Wednesday, July 29, 2009

dancing

So I'm a big fan of SYTYCD and ABDC and all of those, so I consider myself to be at least an appreciator of the dance world, if not an afficianado. (If you don't know what these are, do yourself a favor. look them up.)

That being said- you all know I have an unnatural fear of becoming a crazy cat lady. My single status, proclivity towards being crazy anyways, and recent aqcuisition of this dude:



Weasley and his "come hither" look.


all make me nervous.


That being said, I present to you the funniest thing I may have ever seen, and also my deepest fear in glassy full-photo published glory:


My dear friend Leah and I saw this bookstore at the Kennedy Center.
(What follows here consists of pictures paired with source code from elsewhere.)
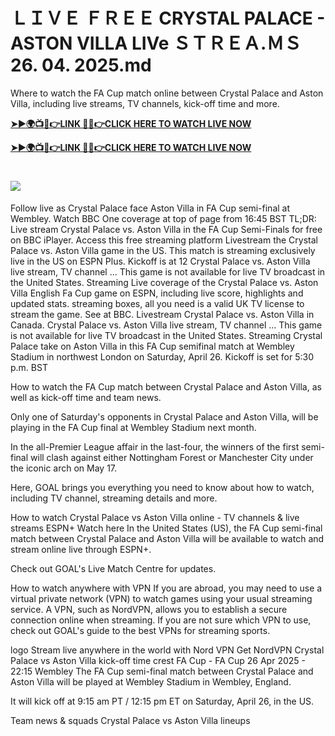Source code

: # ＬＩＶＥ ＦＲＥＥ CRYSTAL PALACE - ASTON VILLA LIVe ＳＴＲＥＡ.ＭＳ 26. 04. 2025.md

Where to watch the FA Cup match online between Crystal Palace and Aston Villa, including live streams, TV channels, kick-off time and more.

**[➤►🌍📺📱👉LINK 🔴✅👉CLICK HERE TO WATCH LIVE NOW](https://shorturl.at/e6igB)**

**[➤►🌍📺📱👉LINK 🔴✅👉CLICK HERE TO WATCH LIVE NOW](https://shorturl.at/e6igB)**

# [![](https://blogger.googleusercontent.com/img/b/R29vZ2xl/AVvXsEgw86QcRTQHa_0UF_R0Ce_BfmEP5mTpVruRVIlWCPMMqp8oWxkzZavuKovDSK7oHt7t7csMbgy3jKUoCHU7kED_YXGoogHBc3NxSi3Jurev7bBa3b51d-V1n3mFx857KlyS0FiziJpcUdJgJFovmDw3IASQPNDjw8eVi3p9JbVffFfUQEfkj3-qYllz/s686/soccer.gif)](https://shorturl.at/e6igB)

Follow live as Crystal Palace face Aston Villa in FA Cup semi-final at Wembley. Watch BBC One coverage at top of page from 16:45 BST
TL;DR: Live stream Crystal Palace vs. Aston Villa in the FA Cup Semi-Finals for free on BBC iPlayer. Access this free streaming platform
Livestream the Crystal Palace vs. Aston Villa game in the US. This match is streaming exclusively live in the US on ESPN Plus. Kickoff is at 12
Crystal Palace vs. Aston Villa live stream, TV channel ... This game is not available for live TV broadcast in the United States. Streaming 
Live coverage of the Crystal Palace vs. Aston Villa English Fa Cup game on ESPN, including live score, highlights and updated stats.
streaming boxes, all you need is a valid UK TV license to stream the game. See at BBC. Livestream Crystal Palace vs. Aston Villa in Canada.
Crystal Palace vs. Aston Villa live stream, TV channel ... This game is not available for live TV broadcast in the United States. Streaming
Crystal Palace take on Aston Villa in this FA Cup semifinal match at Wembley Stadium in northwest London on Saturday, April 26. Kickoff is set for 5:30 p.m. BST

How to watch the FA Cup match between Crystal Palace and Aston Villa, as well as kick-off time and team news.

Only one of Saturday's opponents in Crystal Palace and Aston Villa, will be playing in the FA Cup final at Wembley Stadium next month.

In the all-Premier League affair in the last-four, the winners of the first semi-final will clash against either Nottingham Forest or Manchester City under the iconic arch on May 17.

Here, GOAL brings you everything you need to know about how to watch, including TV channel, streaming details and more.

How to watch Crystal Palace vs Aston Villa online - TV channels & live streams
	ESPN+	Watch here
In the United States (US), the FA Cup semi-final match between Crystal Palace and Aston Villa will be available to watch and stream online live through ESPN+.

Check out GOAL's Live Match Centre for updates.

How to watch anywhere with VPN
If you are abroad, you may need to use a virtual private network (VPN) to watch games using your usual streaming service. A VPN, such as NordVPN, allows you to establish a secure connection online when streaming. If you are not sure which VPN to use, check out GOAL's guide to the best VPNs for streaming sports.

logo
Stream live anywhere in the world with Nord VPN
Get NordVPN
Crystal Palace vs Aston Villa kick-off time
crest
FA Cup - FA Cup
26 Apr 2025 - 22:15
Wembley
The FA Cup semi-final match between Crystal Palace and Aston Villa will be played at Wembley Stadium in Wembley, England.

It will kick off at 9:15 am PT / 12:15 pm ET on Saturday, April 26, in the US.

Team news & squads
Crystal Palace vs Aston Villa lineups
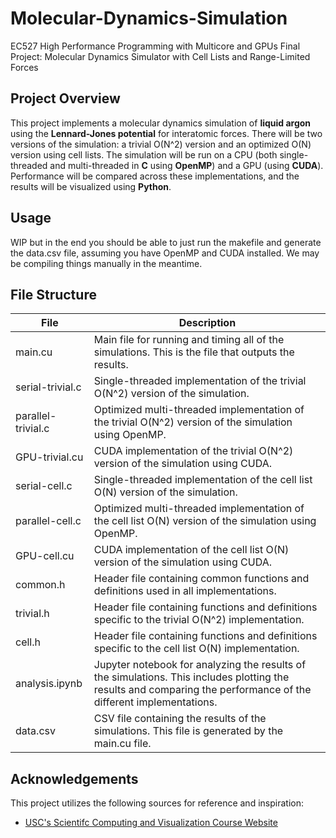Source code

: # Molecular-Dynamics-Simulation

EC527 High Performance Programming with Multicore and GPUs Final Project: Molecular Dynamics Simulator with Cell Lists and Range-Limited Forces

## Project Overview

This project implements a molecular dynamics simulation of **liquid argon** using the **Lennard-Jones potential** for interatomic forces. There will be two versions of the simulation: a trivial O(N^2) version and an optimized O(N) version using cell lists. The simulation will be run on a CPU (both single-threaded and multi-threaded in **C** using **OpenMP**) and a GPU (using **CUDA**). Performance will be compared across these implementations, and the results will be visualized using **Python**.

## Usage

WIP but in the end you should be able to just run the makefile and generate the data.csv file, assuming you have OpenMP and CUDA installed. We may be compiling things manually in the meantime.

## File Structure

| File | Description |
| ---- | ----------- |
| main.cu | Main file for running and timing all of the simulations. This is the file that outputs the results. |
| serial-trivial.c | Single-threaded implementation of the trivial O(N^2) version of the simulation. |
| parallel-trivial.c | Optimized multi-threaded implementation of the trivial O(N^2) version of the simulation using OpenMP. |
| GPU-trivial.cu | CUDA implementation of the trivial O(N^2) version of the simulation using CUDA. |
| serial-cell.c | Single-threaded implementation of the cell list O(N) version of the simulation. |
| parallel-cell.c | Optimized multi-threaded implementation of the cell list O(N) version of the simulation using OpenMP. |
| GPU-cell.cu | CUDA implementation of the cell list O(N) version of the simulation using CUDA. |
| common.h | Header file containing common functions and definitions used in all implementations. |
| trivial.h | Header file containing functions and definitions specific to the trivial O(N^2) implementation. |
| cell.h | Header file containing functions and definitions specific to the cell list O(N) implementation. |
| analysis.ipynb | Jupyter notebook for analyzing the results of the simulations. This includes plotting the results and comparing the performance of the different implementations. |
| data.csv | CSV file containing the results of the simulations. This file is generated by the main.cu file. |

## Acknowledgements

This project utilizes the following sources for reference and inspiration:
- [USC's Scientifc Computing and Visualization Course Website](https://aiichironakano.github.io/cs596-lecture.html)
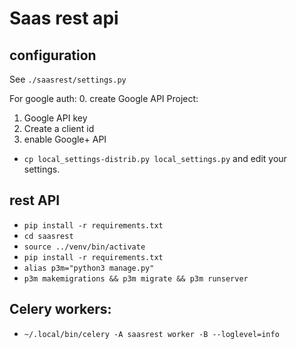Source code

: # Saas rest api


## configuration
See `./saasrest/settings.py`

For google auth: 
0. create Google API Project:
1. Google API key
2. Create a client id
3. enable Google+ API

- `cp local_settings-distrib.py local_settings.py` and edit your settings.

## rest API

- `pip install -r requirements.txt`
- `cd saasrest`
- `source ../venv/bin/activate`
- `pip install -r requirements.txt`
- `alias p3m="python3 manage.py"`
- `p3m makemigrations && p3m migrate && p3m runserver`

## Celery workers:

- `~/.local/bin/celery -A saasrest worker -B --loglevel=info`
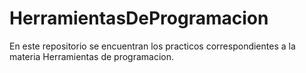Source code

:# HerramientasDeProgramacion
En este repositorio se encuentran los practicos correspondientes a la materia Herramientas de programacion.
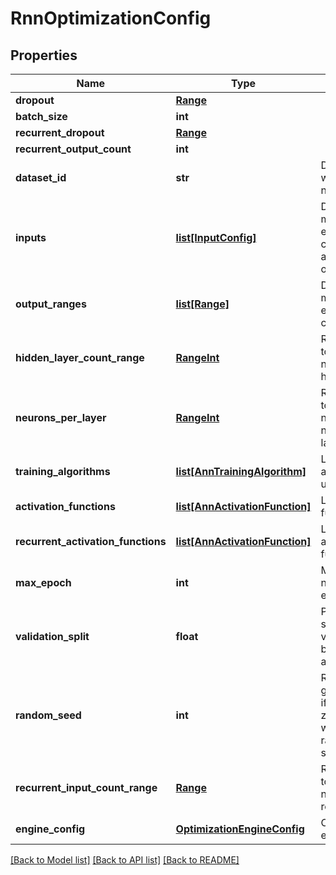 # RnnOptimizationConfig

## Properties
Name | Type | Description | Notes
------------ | ------------- | ------------- | -------------
**dropout** | [**Range**](Range.md) |  | [optional] 
**batch_size** | **int** |  | [optional] 
**recurrent_dropout** | [**Range**](Range.md) |  | [optional] 
**recurrent_output_count** | **int** |  | [optional] 
**dataset_id** | **str** | Data set id on which to train network | [optional] 
**inputs** | [**list[InputConfig]**](InputConfig.md) | Define min and max value for each output column(feature), and is input optional | [optional] 
**output_ranges** | [**list[Range]**](Range.md) | Define min and max value for each output column(feature) | [optional] 
**hidden_layer_count_range** | [**RangeInt**](RangeInt.md) | Range in which to search number of hidden layers | [optional] 
**neurons_per_layer** | [**RangeInt**](RangeInt.md) | Range in which to search number of neurons per layer | [optional] 
**training_algorithms** | [**list[AnnTrainingAlgorithm]**](AnnTrainingAlgorithm.md) | List of training algorithms to use | [optional] 
**activation_functions** | [**list[AnnActivationFunction]**](AnnActivationFunction.md) | List of activation functions to use | [optional] 
**recurrent_activation_functions** | [**list[AnnActivationFunction]**](AnnActivationFunction.md) | List of recurrent activation functions to use | [optional] 
**max_epoch** | **int** | Maximum number of epoch | 
**validation_split** | **float** | Portion of data set to use for validation, must be between 0 and 1. | 
**random_seed** | **int** | Random number generator seed, if the value is zero, the rows will not be randomly shuffled | [optional] 
**recurrent_input_count_range** | [**Range**](Range.md) | Range in which to search number of recurrent inputs | [optional] 
**engine_config** | [**OptimizationEngineConfig**](OptimizationEngineConfig.md) | Optimization engine config | [optional] 

[[Back to Model list]](../README.md#documentation-for-models) [[Back to API list]](../README.md#documentation-for-api-endpoints) [[Back to README]](../README.md)


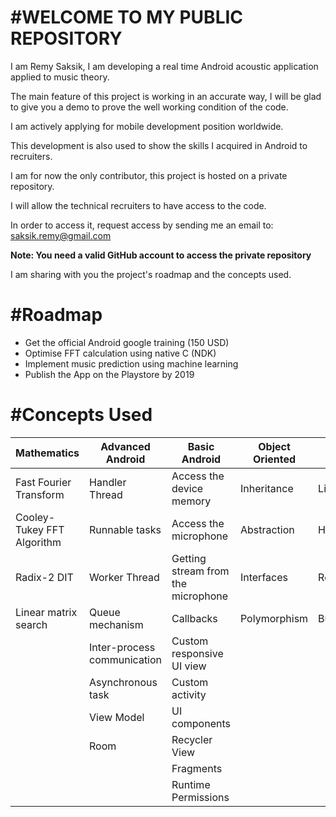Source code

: 
#WELCOME TO MY PUBLIC REPOSITORY
================================

I am Remy Saksik, I am developing a real time Android acoustic application applied to music theory.

The main feature of this project is working in an accurate way, I will be glad to give you a demo to prove the well working condition of the code.

I am actively applying for mobile development position worldwide.

This development is also used to show the skills I acquired in Android to recruiters. 

I am for now the only contributor, this project is hosted on a private repository.

I will allow the technical recruiters to have access to the code.

In order to access it, request access by sending me an email to: saksik.remy@gmail.com

**Note: You need a valid GitHub account to access the private repository**

I am sharing with you the project's roadmap and the concepts used.


#Roadmap
========
* Get the official Android google training (150 USD) 
* Optimise FFT calculation using native C (NDK)
* Implement music prediction using machine learning
* Publish the App on the Playstore by 2019


#Concepts Used
==============

| Mathematics                    |      Advanced Android            |           Basic Android                  |    Object Oriented      |   Java            |
| -------------------------------|----------------------------------|------------------------------------------|-------------------------|------------------ |
| Fast Fourier Transform         |      Handler Thread              |     Access the device memory             |     Inheritance         |    List           |
| Cooley-Tukey FFT Algorithm     |      Runnable tasks              |     Access the microphone                |     Abstraction         |    Hashmap        |
| Radix-2 DIT                    |      Worker Thread               |     Getting stream from the microphone   |     Interfaces          |    Recursion      |
| Linear matrix search           |      Queue mechanism             |     Callbacks                            |     Polymorphism        |    Buffering      |
|   			         |      Inter-process communication |     Custom responsive UI view            |                         |                   |
| 			         |      Asynchronous task           |     Custom activity                      |                         |                   |
|                                |      View Model                  |     UI components                        |                         |                   |
|				 |      Room                        |     Recycler View                        |                         |                   |
|				 |				    |     Fragments                            |                         |                   |
|				 |                                  |     Runtime Permissions                  |                         |                   |




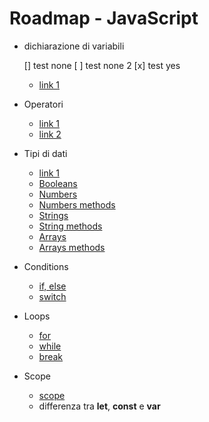 # Roadmap - JavaScript

- dichiarazione di variabili 

  [] test none
  [ ] test none 2
  [x] test yes
  - [link 1](https://www.w3schools.com/js/js_variables.asp)
- Operatori 
  - [link 1](https://www.w3schools.com/js/js_operators.asp)
  - [link 2](https://www.w3schools.com/js/js_arithmetic.asp)
- Tipi di dati
  - [link 1](https://www.w3schools.com/js/js_datatypes.asp)
  - [Booleans](https://www.w3schools.com/js/js_booleans.asp)
  - [Numbers](https://www.w3schools.com/js/js_numbers.asp)
  - [Numbers methods](https://www.w3schools.com/js/js_number_methods.asp)
  - [Strings](https://www.w3schools.com/js/js_strings.asp)
  - [String methods](https://www.w3schools.com/js/js_string_methods.asp)
  - [Arrays](https://www.w3schools.com/js/js_arrays.asp)
  - [Arrays methods](https://www.w3schools.com/js/js_array_methods.asp)
- Conditions
  - [if, else](https://www.w3schools.com/js/js_if_else.asp)
  - [switch](https://www.w3schools.com/js/js_switch.asp)
- Loops
  - [for](https://www.w3schools.com/js/js_loop_for.asp)
  - [while](https://www.w3schools.com/js/js_loop_while.asp)
  - [break ](https://www.w3schools.com/js/js_break.asp)
- Scope
  - [scope](https://www.w3schools.com/js/js_scope.asp)
  - differenza tra **let**, **const** e **var**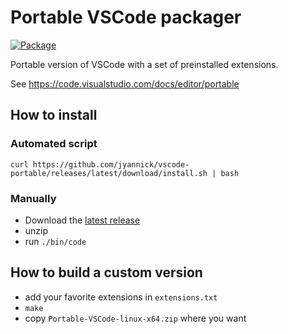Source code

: # Portable VSCode packager

[![Package](https://github.com/jyannick/vscode-portable/actions/workflows/package.yml/badge.svg)](https://github.com/jyannick/vscode-portable/actions/workflows/package.yml)

Portable version of VSCode with a set of preinstalled extensions.

See https://code.visualstudio.com/docs/editor/portable

## How to install

### Automated script

`curl https://github.com/jyannick/vscode-portable/releases/latest/download/install.sh | bash`

### Manually

- Download the [latest release](https://github.com/jyannick/vscode-portable/releases/latest)
- unzip
- run `./bin/code`

## How to build a custom version

- add your favorite extensions in `extensions.txt`
- `make`
- copy `Portable-VSCode-linux-x64.zip` where you want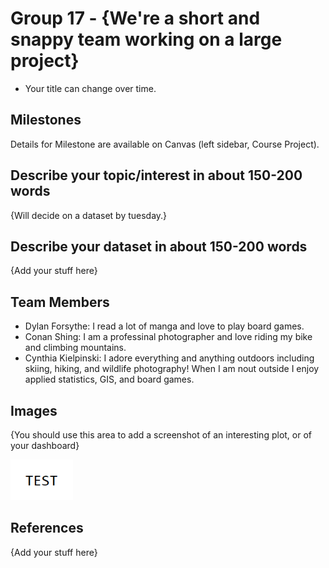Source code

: # Group 17 - {We're a short and snappy team working on a large project}

- Your title can change over time.

## Milestones

Details for Milestone are available on Canvas (left sidebar, Course Project).

## Describe your topic/interest in about 150-200 words

{Will decide on a dataset by tuesday.}

## Describe your dataset in about 150-200 words

{Add your stuff here}

## Team Members

- Dylan Forsythe: I read a lot of manga and love to play board games.
- Conan Shing: I am a professinal photographer and love riding my bike and climbing mountains.
- Cynthia Kielpinski: I adore everything and anything outdoors including skiing, hiking, and wildlife photography! When I am nout outside I enjoy applied statistics, GIS, and board games.

## Images

{You should use this area to add a screenshot of an interesting plot, or of your dashboard}

<img src ="images/test.png" width="100px">

## References

{Add your stuff here}



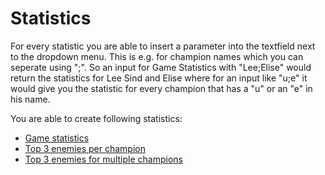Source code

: # Statistics #
For every statistic you are able to insert a parameter into the textfield next to the dropdown menu. This is e.g. for champion names which you can seperate using ";". So an input for Game Statistics with "Lee;Elise" would return the statistics for Lee Sind and Elise where for an input like "u;e" it would give you the statistic for every champion that has a "u" or an "e" in his name.


You are able to create following statistics:
  * [Game statistics](GameStatistics.md)
  * [Top 3 enemies per champion](Top3PerChampStat.md)
  * [Top 3 enemies for multiple champions](Top3MultChampStat.md)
And its real. And there are albums that go with it. And I fully recommend that if you have a free afternoon at work to do internet surfing that you dig deeper- its nuts. There is an entire underground movement and community associated with cat dancing. And these people are certifiably batshit crazy.


google that.


You may run across such chestnuts as at-your-desk purring techniques: "Now as you purrr, you'll become conscious that it's making your head vibrate. This is completely normal." **snort**


Tips and techniques about joining cat dancing classes, "After all, dancing with our cats is something we really have to do alone and you can feel rather isolated at times. " **ARE YOU SERIOUS?!**


or this.





you're welcome.

Moral of the story:
I love finding shit on the internet that makes me feel like less of a weirdo.

Tuesday, July 14, 2009

I'M SO EXCITED

So tonight is the harry potter 6 half blood prince release at midnight.
and i can't control myself.
i'm like 7-year-old-going-to-Disneyland stoked.
I am full-fledged fantasy nerd tunnelvision headache from excitement juiced.
and needless to say, sitting a cube farm with literally not a single task to do is NOT conducive to waiting.

the.
day.
is.
crawling.

And I'm on stimulus OVERLOAD. I've blown through all of my distraction factors in like 3 hours when I can usually make them last all day. I've read all my blogs. I've exhausted facebook. I've look at at least 3 complete albums of people I don't even know for a single picture of an acquiantance. The crossword puzzle is complete. The sudoku, kaput. I went somewhere else to get lunch and ate it. I've moved desks and set up everything. I had a mini meeting with a boss. I printed off stuff for a craft I'm doing at home. Twitter is a precious notion of time wasting as I've read every post from the 100+ people I follow three times already. And clicked every link.

AND IT'S NOT EVEN 1 PM.

HEEEEEEEEELLLLLP ME!!!

I'M JUST SO EXCITED.

Harry Potter is going to rule.
It's paaaaainful to sit here when I should be painting the back of my tshirt. Or napping so I'm ready for the extreeeeeeeeeme lack of sleep that is as a result of a midnight showing of a 2.5 hour movie.

pain.
ful.

Work: you are ALWAYS cramping my dorkstyle.

Tuesday, July 7, 2009

Playing Work

On the metro, every morning, hundreds of people commute. They swim upstream and down, to and fro, walk on the left and stand on the right. People are in scrubs with Betty Boop on them, in business suits with running shoes, military uniforms with their gym bags. Packed lunches, hurried sudokus between stops, the 3's and 9's squiggled by the trains jolting brakes. What percentage of this throng is doing what they REALLY want to do?

I'd wager 3%. Tops.

I feel as though I am one of these trudging masses. I get up entirely too early every morning to the meowing of my latest alarm clock, 20 minutes before the one that beeps would go off. I take a shower, put on my grown-up costume, and make the trek in haste to sit at my desk for 8 hours before I rush home to wait a few hours so I can rinse and repeat.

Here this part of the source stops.